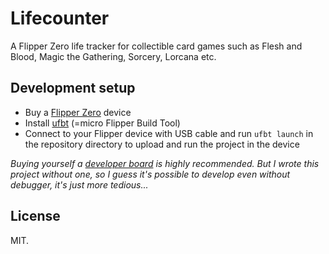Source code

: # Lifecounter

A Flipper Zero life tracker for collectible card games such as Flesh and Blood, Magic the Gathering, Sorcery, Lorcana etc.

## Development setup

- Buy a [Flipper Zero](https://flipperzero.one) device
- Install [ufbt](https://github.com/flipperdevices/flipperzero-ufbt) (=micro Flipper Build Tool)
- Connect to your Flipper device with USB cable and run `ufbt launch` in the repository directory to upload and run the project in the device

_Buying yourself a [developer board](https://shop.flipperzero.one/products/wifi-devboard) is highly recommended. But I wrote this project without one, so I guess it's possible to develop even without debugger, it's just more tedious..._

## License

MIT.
● ● ●
◆ WHAT THE TASK REQUIRES ◆
Produce exactly the lines from the one containing "- Buy a [Flipper" through the final line of the records above, both included, and no others.

◆ REPLY TO THE TASK ◆
- Buy a [Flipper Zero](https://flipperzero.one) device
- Install [ufbt](https://github.com/flipperdevices/flipperzero-ufbt) (=micro Flipper Build Tool)
- Connect to your Flipper device with USB cable and run `ufbt launch` in the repository directory to upload and run the project in the device

_Buying yourself a [developer board](https://shop.flipperzero.one/products/wifi-devboard) is highly recommended. But I wrote this project without one, so I guess it's possible to develop even without debugger, it's just more tedious..._

## License

MIT.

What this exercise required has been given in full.